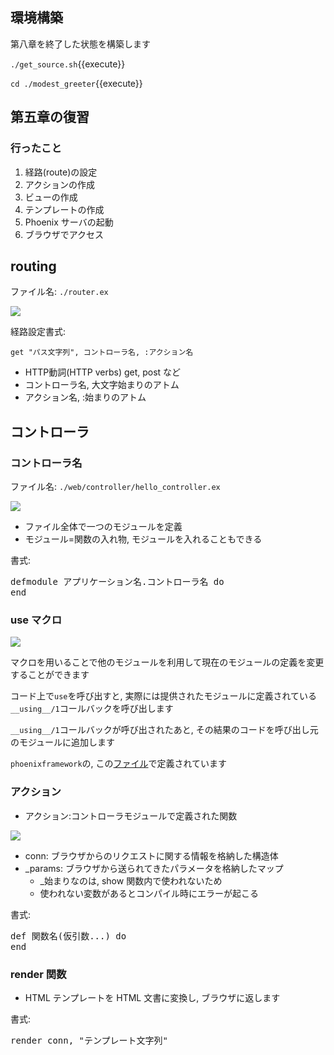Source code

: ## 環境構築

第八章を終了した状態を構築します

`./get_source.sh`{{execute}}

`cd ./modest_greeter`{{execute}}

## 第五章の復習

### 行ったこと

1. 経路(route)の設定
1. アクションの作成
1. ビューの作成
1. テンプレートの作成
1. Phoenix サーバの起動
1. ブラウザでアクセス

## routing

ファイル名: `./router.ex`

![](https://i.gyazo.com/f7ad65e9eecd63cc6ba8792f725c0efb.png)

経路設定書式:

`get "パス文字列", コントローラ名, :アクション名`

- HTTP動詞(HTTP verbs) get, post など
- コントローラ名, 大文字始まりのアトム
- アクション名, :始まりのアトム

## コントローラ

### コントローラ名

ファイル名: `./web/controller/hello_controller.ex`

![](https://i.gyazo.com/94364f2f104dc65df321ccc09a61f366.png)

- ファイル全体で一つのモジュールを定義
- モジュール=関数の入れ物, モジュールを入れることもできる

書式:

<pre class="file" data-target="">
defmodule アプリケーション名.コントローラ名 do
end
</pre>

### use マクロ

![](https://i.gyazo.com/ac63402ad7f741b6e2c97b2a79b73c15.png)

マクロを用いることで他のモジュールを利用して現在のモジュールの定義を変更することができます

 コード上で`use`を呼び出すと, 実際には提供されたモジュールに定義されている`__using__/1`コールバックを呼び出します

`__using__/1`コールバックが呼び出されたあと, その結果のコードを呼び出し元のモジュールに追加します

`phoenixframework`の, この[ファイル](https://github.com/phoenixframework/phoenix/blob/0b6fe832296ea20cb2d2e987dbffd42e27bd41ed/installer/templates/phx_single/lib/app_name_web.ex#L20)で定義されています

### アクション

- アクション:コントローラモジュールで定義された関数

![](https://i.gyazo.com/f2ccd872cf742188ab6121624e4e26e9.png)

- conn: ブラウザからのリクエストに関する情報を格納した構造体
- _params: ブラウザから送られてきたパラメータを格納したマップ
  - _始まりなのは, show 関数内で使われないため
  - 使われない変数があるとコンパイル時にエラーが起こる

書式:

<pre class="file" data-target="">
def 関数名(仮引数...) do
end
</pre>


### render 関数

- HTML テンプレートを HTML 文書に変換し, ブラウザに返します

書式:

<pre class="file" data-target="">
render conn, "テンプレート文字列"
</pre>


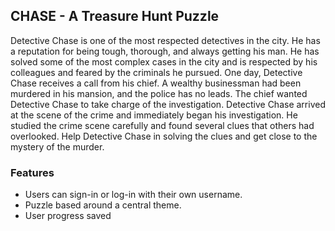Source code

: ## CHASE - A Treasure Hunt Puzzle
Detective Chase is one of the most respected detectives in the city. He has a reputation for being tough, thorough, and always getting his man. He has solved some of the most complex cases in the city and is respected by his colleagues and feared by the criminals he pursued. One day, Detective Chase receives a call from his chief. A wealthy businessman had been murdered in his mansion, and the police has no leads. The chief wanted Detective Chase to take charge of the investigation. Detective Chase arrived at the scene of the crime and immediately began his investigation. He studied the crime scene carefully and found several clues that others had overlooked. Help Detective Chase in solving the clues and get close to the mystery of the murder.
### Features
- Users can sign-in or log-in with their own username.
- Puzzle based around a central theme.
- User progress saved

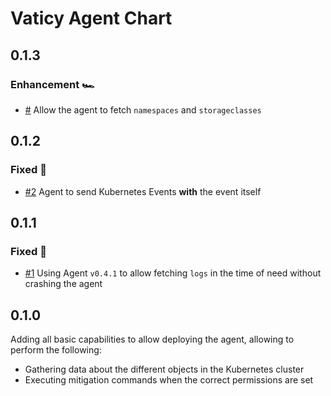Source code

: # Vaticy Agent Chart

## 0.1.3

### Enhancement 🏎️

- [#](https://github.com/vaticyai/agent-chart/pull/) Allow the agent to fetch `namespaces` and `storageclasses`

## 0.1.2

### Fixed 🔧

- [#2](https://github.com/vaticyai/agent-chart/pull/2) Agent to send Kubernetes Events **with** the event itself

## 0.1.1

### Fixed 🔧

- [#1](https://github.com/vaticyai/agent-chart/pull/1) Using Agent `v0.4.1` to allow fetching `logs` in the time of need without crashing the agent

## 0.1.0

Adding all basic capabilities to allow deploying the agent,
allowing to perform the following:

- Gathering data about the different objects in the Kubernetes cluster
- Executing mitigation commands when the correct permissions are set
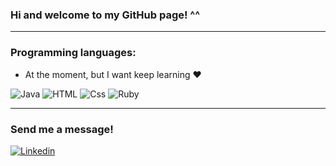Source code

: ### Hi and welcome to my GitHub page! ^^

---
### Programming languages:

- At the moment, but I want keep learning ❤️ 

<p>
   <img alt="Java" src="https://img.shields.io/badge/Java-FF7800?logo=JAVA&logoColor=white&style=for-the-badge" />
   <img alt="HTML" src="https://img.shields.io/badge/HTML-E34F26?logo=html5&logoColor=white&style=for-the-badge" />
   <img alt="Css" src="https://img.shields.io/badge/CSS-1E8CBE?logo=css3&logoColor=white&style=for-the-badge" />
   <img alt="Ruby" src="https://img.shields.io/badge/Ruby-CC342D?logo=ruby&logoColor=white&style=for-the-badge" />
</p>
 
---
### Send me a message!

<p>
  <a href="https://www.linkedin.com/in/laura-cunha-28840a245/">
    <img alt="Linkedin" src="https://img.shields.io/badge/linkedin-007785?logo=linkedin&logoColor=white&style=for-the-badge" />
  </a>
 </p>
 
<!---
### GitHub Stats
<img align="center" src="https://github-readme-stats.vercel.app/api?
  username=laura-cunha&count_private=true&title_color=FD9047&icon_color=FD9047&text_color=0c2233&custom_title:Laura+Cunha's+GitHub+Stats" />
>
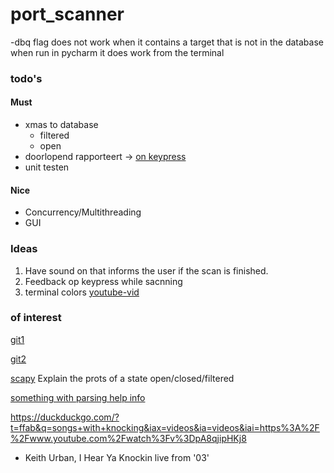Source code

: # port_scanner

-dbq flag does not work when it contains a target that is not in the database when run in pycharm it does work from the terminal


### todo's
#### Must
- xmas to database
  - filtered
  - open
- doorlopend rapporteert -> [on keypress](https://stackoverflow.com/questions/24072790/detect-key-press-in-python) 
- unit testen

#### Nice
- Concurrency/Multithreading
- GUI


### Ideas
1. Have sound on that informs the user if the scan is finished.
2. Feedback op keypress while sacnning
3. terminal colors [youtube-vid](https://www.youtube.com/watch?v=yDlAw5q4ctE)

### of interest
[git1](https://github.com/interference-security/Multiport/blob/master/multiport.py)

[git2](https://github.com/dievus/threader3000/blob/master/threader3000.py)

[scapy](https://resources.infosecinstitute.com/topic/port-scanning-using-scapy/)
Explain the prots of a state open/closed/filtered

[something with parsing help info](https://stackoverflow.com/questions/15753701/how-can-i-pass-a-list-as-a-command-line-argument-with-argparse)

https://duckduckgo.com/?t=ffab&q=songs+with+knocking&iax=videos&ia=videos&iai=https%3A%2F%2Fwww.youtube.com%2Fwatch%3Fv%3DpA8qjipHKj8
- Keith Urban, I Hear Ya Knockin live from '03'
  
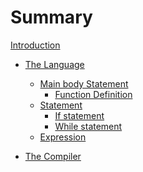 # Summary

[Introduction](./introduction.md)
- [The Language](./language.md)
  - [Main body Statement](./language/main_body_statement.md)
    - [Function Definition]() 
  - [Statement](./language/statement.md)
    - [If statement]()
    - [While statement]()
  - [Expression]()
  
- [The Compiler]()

^^^^

Could you reproduce every entry exactly, leaving out the pictures?

Result of the exercise -
Source code

: ## 環境構築

第八章を終了した状態を構築します

`./get_source.sh`{{execute}}

`cd ./modest_greeter`{{execute}}

## 第五章の復習

### 行ったこと

1. 経路(route)の設定
1. アクションの作成
1. ビューの作成
1. テンプレートの作成
1. Phoenix サーバの起動
1. ブラウザでアクセス

## routing

ファイル名: `./router.ex`

![](https://i.gyazo.com/f7ad65e9eecd63cc6ba8792f725c0efb.png)

経路設定書式:

`get "パス文字列", コントローラ名, :アクション名`

- HTTP動詞(HTTP verbs) get, post など
- コントローラ名, 大文字始まりのアトム
- アクション名, :始まりのアトム

## コントローラ

### コントローラ名

ファイル名: `./web/controller/hello_controller.ex`

![](https://i.gyazo.com/94364f2f104dc65df321ccc09a61f366.png)

- ファイル全体で一つのモジュールを定義
- モジュール=関数の入れ物, モジュールを入れることもできる

書式:

<pre class="file" data-target="">
defmodule アプリケーション名.コントローラ名 do
end
</pre>

### use マクロ

![](https://i.gyazo.com/ac63402ad7f741b6e2c97b2a79b73c15.png)

マクロを用いることで他のモジュールを利用して現在のモジュールの定義を変更することができます

 コード上で`use`を呼び出すと, 実際には提供されたモジュールに定義されている`__using__/1`コールバックを呼び出します

`__using__/1`コールバックが呼び出されたあと, その結果のコードを呼び出し元のモジュールに追加します

`phoenixframework`の, この[ファイル](https://github.com/phoenixframework/phoenix/blob/0b6fe832296ea20cb2d2e987dbffd42e27bd41ed/installer/templates/phx_single/lib/app_name_web.ex#L20)で定義されています

### アクション

- アクション:コントローラモジュールで定義された関数

![](https://i.gyazo.com/f2ccd872cf742188ab6121624e4e26e9.png)

- conn: ブラウザからのリクエストに関する情報を格納した構造体
- _params: ブラウザから送られてきたパラメータを格納したマップ
  - _始まりなのは, show 関数内で使われないため
  - 使われない変数があるとコンパイル時にエラーが起こる

書式:

<pre class="file" data-target="">
def 関数名(仮引数...) do
end
</pre>


### render 関数

- HTML テンプレートを HTML 文書に変換し, ブラウザに返します

書式:

<pre class="file" data-target="">
render conn, "テンプレート文字列"
</pre>


Source code

: ## CHASE - A Treasure Hunt Puzzle
Detective Chase is one of the most respected detectives in the city. He has a reputation for being tough, thorough, and always getting his man. He has solved some of the most complex cases in the city and is respected by his colleagues and feared by the criminals he pursued. One day, Detective Chase receives a call from his chief. A wealthy businessman had been murdered in his mansion, and the police has no leads. The chief wanted Detective Chase to take charge of the investigation. Detective Chase arrived at the scene of the crime and immediately began his investigation. He studied the crime scene carefully and found several clues that others had overlooked. Help Detective Chase in solving the clues and get close to the mystery of the murder.
### Features
- Users can sign-in or log-in with their own username.
- Puzzle based around a central theme.
- User progress saved

Source code

: # Vaticy Agent Chart

## 0.1.3

### Enhancement 🏎️

- [#](https://github.com/vaticyai/agent-chart/pull/) Allow the agent to fetch `namespaces` and `storageclasses`

## 0.1.2

### Fixed 🔧

- [#2](https://github.com/vaticyai/agent-chart/pull/2) Agent to send Kubernetes Events **with** the event itself

## 0.1.1

### Fixed 🔧

- [#1](https://github.com/vaticyai/agent-chart/pull/1) Using Agent `v0.4.1` to allow fetching `logs` in the time of need without crashing the agent

## 0.1.0

Adding all basic capabilities to allow deploying the agent,
allowing to perform the following:

- Gathering data about the different objects in the Kubernetes cluster
- Executing mitigation commands when the correct permissions are set
Source code

: ### Hi and welcome to my GitHub page! ^^

---
### Programming languages:

- At the moment, but I want keep learning ❤️ 

<p>
   <img alt="Java" src="https://img.shields.io/badge/Java-FF7800?logo=JAVA&logoColor=white&style=for-the-badge" />
   <img alt="HTML" src="https://img.shields.io/badge/HTML-E34F26?logo=html5&logoColor=white&style=for-the-badge" />
   <img alt="Css" src="https://img.shields.io/badge/CSS-1E8CBE?logo=css3&logoColor=white&style=for-the-badge" />
   <img alt="Ruby" src="https://img.shields.io/badge/Ruby-CC342D?logo=ruby&logoColor=white&style=for-the-badge" />
</p>
 
---
### Send me a message!

<p>
  <a href="https://www.linkedin.com/in/laura-cunha-28840a245/">
    <img alt="Linkedin" src="https://img.shields.io/badge/linkedin-007785?logo=linkedin&logoColor=white&style=for-the-badge" />
  </a>
 </p>
 
<!---
### GitHub Stats
<img align="center" src="https://github-readme-stats.vercel.app/api?
  username=laura-cunha&count_private=true&title_color=FD9047&icon_color=FD9047&text_color=0c2233&custom_title:Laura+Cunha's+GitHub+Stats" />
>
Source code

: # port_scanner

-dbq flag does not work when it contains a target that is not in the database when run in pycharm it does work from the terminal


### todo's
#### Must
- xmas to database
  - filtered
  - open
- doorlopend rapporteert -> [on keypress](https://stackoverflow.com/questions/24072790/detect-key-press-in-python) 
- unit testen

#### Nice
- Concurrency/Multithreading
- GUI


### Ideas
1. Have sound on that informs the user if the scan is finished.
2. Feedback op keypress while sacnning
3. terminal colors [youtube-vid](https://www.youtube.com/watch?v=yDlAw5q4ctE)

### of interest
[git1](https://github.com/interference-security/Multiport/blob/master/multiport.py)

[git2](https://github.com/dievus/threader3000/blob/master/threader3000.py)

[scapy](https://resources.infosecinstitute.com/topic/port-scanning-using-scapy/)
Explain the prots of a state open/closed/filtered

[something with parsing help info](https://stackoverflow.com/questions/15753701/how-can-i-pass-a-list-as-a-command-line-argument-with-argparse)

https://duckduckgo.com/?t=ffab&q=songs+with+knocking&iax=videos&ia=videos&iai=https%3A%2F%2Fwww.youtube.com%2Fwatch%3Fv%3DpA8qjipHKj8
- Keith Urban, I Hear Ya Knockin live from '03'
  
 # Summary

[Introduction](./introduction.md)
- [The Language](./language.md)
  - [Main body Statement](./language/main_body_statement.md)
    - [Function Definition]() 
  - [Statement](./language/statement.md)
    - [If statement]()
    - [While statement]()
  - [Expression]()
  
- [The Compiler]()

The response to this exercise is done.